Tuesday, August 05, 2008

Coming in 3's....

The hands were pale white, gradually getting pinker the further up the arm. As I watched for an hour, the lips, from the outside in, turned from a plump pink and a ghastly gray. I lifted the lifeless curly-haired boy onto the scale. Seven pounds eleven ounces. Five days short of his original birthday. I rolled him to slide the yellow and green Winnie the Pooh snap up shirt onto his ashen body, placed a diaper over his bottom, pulled up the striped pants, and placed the too big hat on his head, I watched the nurse on his other side empty all of tears under her surgical mass. I rolled his feet in ink and stamped them, the usual practice I was told. Tears did not come. It was a moment when all the emotions you have should elicit tears but the ducts are dry. I was there.

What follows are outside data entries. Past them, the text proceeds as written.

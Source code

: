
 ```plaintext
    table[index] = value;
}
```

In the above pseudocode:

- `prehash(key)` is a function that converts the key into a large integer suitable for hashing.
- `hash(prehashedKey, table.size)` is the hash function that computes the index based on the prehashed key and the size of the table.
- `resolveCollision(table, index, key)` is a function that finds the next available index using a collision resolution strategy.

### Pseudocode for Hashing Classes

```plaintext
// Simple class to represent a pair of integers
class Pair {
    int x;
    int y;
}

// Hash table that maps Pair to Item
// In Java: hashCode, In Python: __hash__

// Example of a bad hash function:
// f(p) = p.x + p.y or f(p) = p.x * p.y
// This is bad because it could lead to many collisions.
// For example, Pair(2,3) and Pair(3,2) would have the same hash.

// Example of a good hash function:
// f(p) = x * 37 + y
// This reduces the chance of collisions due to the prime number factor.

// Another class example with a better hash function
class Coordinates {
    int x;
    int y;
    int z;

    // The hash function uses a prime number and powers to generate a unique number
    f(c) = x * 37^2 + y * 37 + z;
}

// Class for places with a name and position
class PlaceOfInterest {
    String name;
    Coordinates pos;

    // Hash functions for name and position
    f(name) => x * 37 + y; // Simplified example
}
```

She, the mom, said she had not felt the baby move in a few hours. Medical student, nurse, two residents, and one attending later the mother was told her third child, a son, was not "viable". Her baby was dead and was before she came to the hospital. Ten hours later, I was standing in the operating room waiting listening to the silence of beeping machines and laying a lifeless, beautiful boy onto a scale and carefully dressing him. They say it comes in threes. Deaths, births, life events. Well, I pray, sincerely and more than anything else for this week especially, that no other mother, no other father, family, doctor....no one has to hold a baby while staring so hard, begging the chest to rise and fall in a breath, feeling the disappointment when the small breastbone does not move and the pinkness turns blue-gray. So, please, if anything, do not let this come in 3s, at least for mothers.

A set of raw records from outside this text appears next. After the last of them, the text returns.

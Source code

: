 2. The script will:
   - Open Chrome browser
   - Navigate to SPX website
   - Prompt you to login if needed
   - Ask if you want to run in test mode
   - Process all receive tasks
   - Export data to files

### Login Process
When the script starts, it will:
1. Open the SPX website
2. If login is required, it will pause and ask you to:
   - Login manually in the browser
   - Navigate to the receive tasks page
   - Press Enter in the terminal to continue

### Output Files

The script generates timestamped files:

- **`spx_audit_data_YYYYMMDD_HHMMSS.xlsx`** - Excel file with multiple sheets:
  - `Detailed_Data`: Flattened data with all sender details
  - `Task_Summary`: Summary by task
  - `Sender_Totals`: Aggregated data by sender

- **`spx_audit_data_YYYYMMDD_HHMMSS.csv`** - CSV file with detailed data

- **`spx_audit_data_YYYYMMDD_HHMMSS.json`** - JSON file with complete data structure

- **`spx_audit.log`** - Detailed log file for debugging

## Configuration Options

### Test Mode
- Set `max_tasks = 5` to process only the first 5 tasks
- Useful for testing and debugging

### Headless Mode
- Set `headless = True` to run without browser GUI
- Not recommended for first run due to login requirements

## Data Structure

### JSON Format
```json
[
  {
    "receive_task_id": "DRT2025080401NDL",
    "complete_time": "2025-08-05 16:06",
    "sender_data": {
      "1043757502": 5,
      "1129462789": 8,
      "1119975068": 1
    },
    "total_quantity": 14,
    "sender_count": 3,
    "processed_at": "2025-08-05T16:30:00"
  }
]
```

And the enjoyment of my evening, dinner and watching Hopkins and Wipeout with my new friend, Paige, and JT, is overshadowed by the silent sorrow I witnessed today. How can you move on? I have done CPR on adults and had them die under my palms, but secondary, more times than not due to damage brought on by their own doing. But this perfect baby, this little guy did not have a fighting chance. So despite the fun, I think it is hard to erase what I saw, what I felt. I am sorry that the last two posts have been so sad, but at the same time, isn't this what my blog is supposed to be....my life in medical school, whether good or bad.

2 comments:

Anonymous said...

I hope better days are ahead, Nat.
That must have been terrible.
Daniel

Phil Mullins said...

Thanks for sharing that Natalie. You're going to be a great doctor.